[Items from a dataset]
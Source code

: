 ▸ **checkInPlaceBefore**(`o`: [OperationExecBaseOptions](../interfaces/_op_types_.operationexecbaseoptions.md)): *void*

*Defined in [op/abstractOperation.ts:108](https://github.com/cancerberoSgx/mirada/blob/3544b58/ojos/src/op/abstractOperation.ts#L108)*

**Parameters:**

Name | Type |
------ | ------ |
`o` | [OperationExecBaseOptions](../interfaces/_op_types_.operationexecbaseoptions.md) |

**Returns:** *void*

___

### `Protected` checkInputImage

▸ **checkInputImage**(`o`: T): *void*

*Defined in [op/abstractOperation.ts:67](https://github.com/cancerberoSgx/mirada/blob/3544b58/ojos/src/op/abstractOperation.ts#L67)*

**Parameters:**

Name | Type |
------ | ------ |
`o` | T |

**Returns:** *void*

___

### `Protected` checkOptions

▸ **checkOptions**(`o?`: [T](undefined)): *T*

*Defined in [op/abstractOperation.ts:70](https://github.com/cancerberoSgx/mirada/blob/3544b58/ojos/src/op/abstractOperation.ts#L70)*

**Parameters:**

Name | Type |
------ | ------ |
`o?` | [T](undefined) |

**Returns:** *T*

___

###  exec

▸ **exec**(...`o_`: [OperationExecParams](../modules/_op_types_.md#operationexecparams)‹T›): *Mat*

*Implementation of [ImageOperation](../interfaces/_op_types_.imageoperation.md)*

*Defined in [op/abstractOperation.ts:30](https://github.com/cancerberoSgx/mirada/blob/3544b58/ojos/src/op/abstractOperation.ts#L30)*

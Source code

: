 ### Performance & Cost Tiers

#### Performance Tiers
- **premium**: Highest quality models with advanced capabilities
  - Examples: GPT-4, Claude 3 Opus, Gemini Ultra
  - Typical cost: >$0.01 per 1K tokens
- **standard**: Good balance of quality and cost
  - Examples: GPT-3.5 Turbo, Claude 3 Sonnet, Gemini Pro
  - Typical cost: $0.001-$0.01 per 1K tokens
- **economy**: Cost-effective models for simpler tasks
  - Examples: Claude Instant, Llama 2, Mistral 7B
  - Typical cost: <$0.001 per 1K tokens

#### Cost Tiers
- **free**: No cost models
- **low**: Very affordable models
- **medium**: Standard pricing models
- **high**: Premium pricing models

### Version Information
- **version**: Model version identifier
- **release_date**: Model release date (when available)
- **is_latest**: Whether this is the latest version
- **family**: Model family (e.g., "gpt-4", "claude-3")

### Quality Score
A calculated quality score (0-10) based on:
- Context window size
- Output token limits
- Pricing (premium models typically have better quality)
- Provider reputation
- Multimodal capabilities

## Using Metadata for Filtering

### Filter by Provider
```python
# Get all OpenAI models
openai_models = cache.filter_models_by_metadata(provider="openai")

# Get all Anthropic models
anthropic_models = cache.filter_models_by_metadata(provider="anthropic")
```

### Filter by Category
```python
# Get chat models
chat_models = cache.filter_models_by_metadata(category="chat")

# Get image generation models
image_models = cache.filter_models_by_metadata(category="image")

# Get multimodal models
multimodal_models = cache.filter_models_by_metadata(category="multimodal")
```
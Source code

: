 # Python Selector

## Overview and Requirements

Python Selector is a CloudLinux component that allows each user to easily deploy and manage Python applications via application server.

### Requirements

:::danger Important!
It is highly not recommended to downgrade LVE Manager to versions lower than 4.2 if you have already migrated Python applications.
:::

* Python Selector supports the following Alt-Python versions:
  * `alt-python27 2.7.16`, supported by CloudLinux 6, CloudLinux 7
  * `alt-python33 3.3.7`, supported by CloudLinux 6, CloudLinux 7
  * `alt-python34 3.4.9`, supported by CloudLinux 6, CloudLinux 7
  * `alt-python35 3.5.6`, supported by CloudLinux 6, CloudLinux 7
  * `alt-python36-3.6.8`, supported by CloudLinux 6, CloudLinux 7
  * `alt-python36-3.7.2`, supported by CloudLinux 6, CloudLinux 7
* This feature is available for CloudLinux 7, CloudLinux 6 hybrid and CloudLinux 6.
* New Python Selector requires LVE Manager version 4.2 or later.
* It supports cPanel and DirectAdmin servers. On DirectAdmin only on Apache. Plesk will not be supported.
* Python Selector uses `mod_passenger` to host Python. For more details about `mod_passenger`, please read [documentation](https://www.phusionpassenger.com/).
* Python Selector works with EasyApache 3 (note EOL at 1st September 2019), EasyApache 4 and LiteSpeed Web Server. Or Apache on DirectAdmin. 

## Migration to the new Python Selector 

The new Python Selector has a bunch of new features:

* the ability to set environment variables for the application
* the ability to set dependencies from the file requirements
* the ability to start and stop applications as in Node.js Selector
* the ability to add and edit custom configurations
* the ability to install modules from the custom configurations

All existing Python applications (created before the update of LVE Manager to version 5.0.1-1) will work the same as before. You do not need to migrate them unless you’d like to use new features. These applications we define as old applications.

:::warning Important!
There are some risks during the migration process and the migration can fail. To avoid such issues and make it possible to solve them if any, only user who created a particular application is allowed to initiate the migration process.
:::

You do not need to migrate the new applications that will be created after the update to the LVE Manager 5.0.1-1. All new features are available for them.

§ **Task brief**
The answer must be every line of the records above that holds the word "undefined".

§ **Solved exercise**
▸ **checkOptions**(`o?`: [T](undefined)): *T*
`o?` | [T](undefined) |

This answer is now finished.